▸ **Instructions to follow**: In the entries below, find every line holding the string "possibly" and collect it.

Records from a collection:
——————
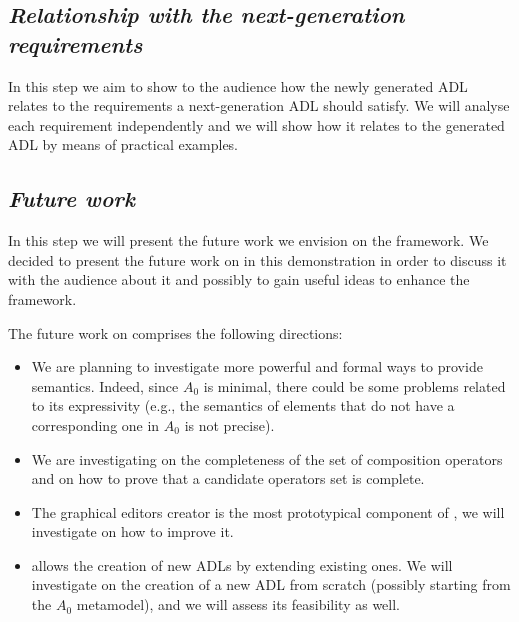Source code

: \subsection{\em Relationship with the next-generation requirements}
In this step we aim to show to the audience how the newly generated ADL
relates to the requirements a next-generation ADL should satisfy.
We will analyse each requirement independently and we will show how it relates to the generated ADL
by means of practical examples.


\subsection{\em Future work}
In this step we will present the future work we envision on the \name{} framework.
We decided to present the future work on \name{} in this demonstration in order
to discuss it with the audience about it and possibly to gain useful ideas to
enhance the framework.

The future work on \name{} comprises the following directions:
\begin{itemize}
    \item We are planning to investigate more powerful and formal ways to provide semantics.
    Indeed, since $A_0$ is minimal, there could be some problems related
    to its expressivity (e.g., the semantics of elements that do not have a corresponding one in $A_0$ is
    not precise).
    \item
    We are investigating on the completeness of the
    set of composition operators and on how to prove that a candidate operators set is complete.
    \item The graphical editors creator is the most prototypical component of \name{},
    we will investigate on how to improve it.
    \item \name{} allows the creation of new ADLs by extending existing ones. We will investigate on the creation of a
    new ADL from scratch (possibly starting from the $A_0$ metamodel), and we will assess its feasibility as well.
\end{itemize}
——————
▸ **Written reply**:
to discuss it with the audience about it and possibly to gain useful ideas to
    new ADL from scratch (possibly starting from the $A_0$ metamodel), and we will assess its feasibility as well.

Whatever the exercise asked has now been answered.